Exploring a single battery, 12V system 

Firstly, it's vital to understand that theory is a just that! If you rely upon theory alone, then expect the room in which you mess with any, high current, black art, to burn, especially if the correct fuse is omitted! "Ethel! Why is the shed a'burnin'?" Beware them Amps! Current produces heat and whatever current is needed at 230V, mains voltage, is multiplied by more than 20, at the 12V, battery side of the circuit. 5 Amps, to run a 1200W, mains travel kettle, would require, in theory, 100 Amps from the 12V battery. The conversion process may be only 85% efficient, so add a 6th to the required 12V current. 116 Amps! That demand will "cook" even the toughest of deepcycle (designed to be run down) batteries in less time than it takes to say "Ethel! Hajoo spell fayur xstinwisha?" The above diagram shows a 12V, backup system, based upon a lone, 12V battery (poor thing!) and inverter. A battery monitor has been included. Such is a relatively expensive, optional addition. The reason for including the battery monitor is to show where it fits into the circuit. In technical terms, it's based upon a serial, shunt resistor, placed between the battery negative and the inverter negative. 

The battery numbers game 

The point of the installation is to have mains power available during a grid outage. However, there are two limitations, which are the total energy stored in the fully charged battery and how quickly it may be used. A 115Ah is the energy available at a 20hour discharge rate.
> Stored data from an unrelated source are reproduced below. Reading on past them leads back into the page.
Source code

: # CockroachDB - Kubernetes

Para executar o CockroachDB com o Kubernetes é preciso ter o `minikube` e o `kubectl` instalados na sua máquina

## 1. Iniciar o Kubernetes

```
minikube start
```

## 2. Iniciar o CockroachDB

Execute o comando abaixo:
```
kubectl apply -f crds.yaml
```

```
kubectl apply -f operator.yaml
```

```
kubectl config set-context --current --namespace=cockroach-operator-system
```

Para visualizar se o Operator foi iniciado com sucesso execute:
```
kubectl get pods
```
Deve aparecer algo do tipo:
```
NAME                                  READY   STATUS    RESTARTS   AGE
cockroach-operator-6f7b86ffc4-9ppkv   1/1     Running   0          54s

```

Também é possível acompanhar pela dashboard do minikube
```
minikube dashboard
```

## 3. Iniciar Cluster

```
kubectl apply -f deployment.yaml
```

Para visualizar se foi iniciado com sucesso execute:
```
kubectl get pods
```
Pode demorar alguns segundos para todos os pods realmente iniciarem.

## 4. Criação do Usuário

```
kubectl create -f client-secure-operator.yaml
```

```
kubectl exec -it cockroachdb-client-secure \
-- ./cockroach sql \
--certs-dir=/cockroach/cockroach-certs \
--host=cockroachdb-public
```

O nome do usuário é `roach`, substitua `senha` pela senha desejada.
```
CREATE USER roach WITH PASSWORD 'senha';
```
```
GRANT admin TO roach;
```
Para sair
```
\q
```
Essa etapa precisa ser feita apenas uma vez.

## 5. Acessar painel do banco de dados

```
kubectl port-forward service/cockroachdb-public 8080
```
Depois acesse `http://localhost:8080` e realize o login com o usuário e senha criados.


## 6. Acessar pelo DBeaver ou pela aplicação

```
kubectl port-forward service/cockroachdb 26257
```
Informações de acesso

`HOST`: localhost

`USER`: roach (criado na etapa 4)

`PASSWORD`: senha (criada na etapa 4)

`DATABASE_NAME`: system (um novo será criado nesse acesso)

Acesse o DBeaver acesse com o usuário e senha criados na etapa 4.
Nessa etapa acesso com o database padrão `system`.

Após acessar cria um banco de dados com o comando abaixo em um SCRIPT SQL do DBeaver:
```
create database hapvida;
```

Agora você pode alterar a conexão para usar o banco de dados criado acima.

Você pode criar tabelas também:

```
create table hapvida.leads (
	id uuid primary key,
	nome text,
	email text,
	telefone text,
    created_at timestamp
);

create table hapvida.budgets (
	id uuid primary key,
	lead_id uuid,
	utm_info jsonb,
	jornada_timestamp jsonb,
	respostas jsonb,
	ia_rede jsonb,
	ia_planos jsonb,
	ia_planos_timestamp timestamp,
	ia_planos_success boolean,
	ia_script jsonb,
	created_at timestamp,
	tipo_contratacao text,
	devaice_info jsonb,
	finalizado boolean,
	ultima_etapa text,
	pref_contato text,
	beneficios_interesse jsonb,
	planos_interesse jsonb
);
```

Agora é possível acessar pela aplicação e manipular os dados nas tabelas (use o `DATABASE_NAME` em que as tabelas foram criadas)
If the energy is drawn at a rate which would exhaust the battery in 5 hours, the capacity drops to 90Ah.
Let's assume the 5 hour capacity and not discharge the battery to below 50% of the 5 hour capacity. Those conditions allow a maximum current of 18A, for 2hrs 30minutes. However that's 18A at 12V, which is 216 Watts. If the inverter has an efficiency of 85%, then the maximum power rating of the 230V, mains appliance(s) may be a total of no more than 180 Watts, if run continuously, for just 150 minutes. So! How much energy is half of the battery capacity? Energy = Power x Time. E = 216 x 150 x 60 = ~2MJ. Hmm! Let's put that into perspective. Draining half of the energy from a high capacity, deep cycle battery, over 2hrs 30mins, is equivalent to the energy required (theoretically) to boil ~4.5 litres (~1 gallon) of water; from 0 degrees. Oh dear! Adding a battery monitor is an expensive option. The reason for its inclusion is simply to show how it fits into the system. It relies upon a serial shunt on the negative side. WTF that means doesn't matter. Just wire it right! Below is a costed, 12V system. The reason for using a 1000W inverter is that, for short spells, it allows the use of higher power appliances. The next section will explore a 24V system, which involves 2, expensive batteries. Gulp! 



A 24V system with 2 x 12V batteries in series 

For reasonable battery life, in terms of recharge cycles, the 12V system allows a maximum mains power of 180W for 2hrs 30mins, which is hardly spectacular. Employing 2 of the same capacity batteries,in a 24V system has several advantages. Assuming that the power output remained at only 180W, it would now take 10 hours to completely exhaust the batteries, therefore their capacity could increase fromthe 5hr, 90Ah capacity to closer to 100Ah. 1 battery of 90Ah capacity has increased to 2 with a total of 200Ah capacity. 180W is now availabe for well over 5 hours. Of course, 360W becomes the 5 hour rate, so that power is available for 2hrs 30mins. Strangely, the 24V inverter, from the same company, was £70 less than the 12V inverter. Dropping the battery charger current, from 20A to 12A saved £5, which paid for the battery serial connector. Overall, doubling the capacity (an extra, £231 battery) added only ~20% to the cost of the system. Having the DC side drawing only 10x the current of the AC side, rather than 20x, is much cooler (literally!).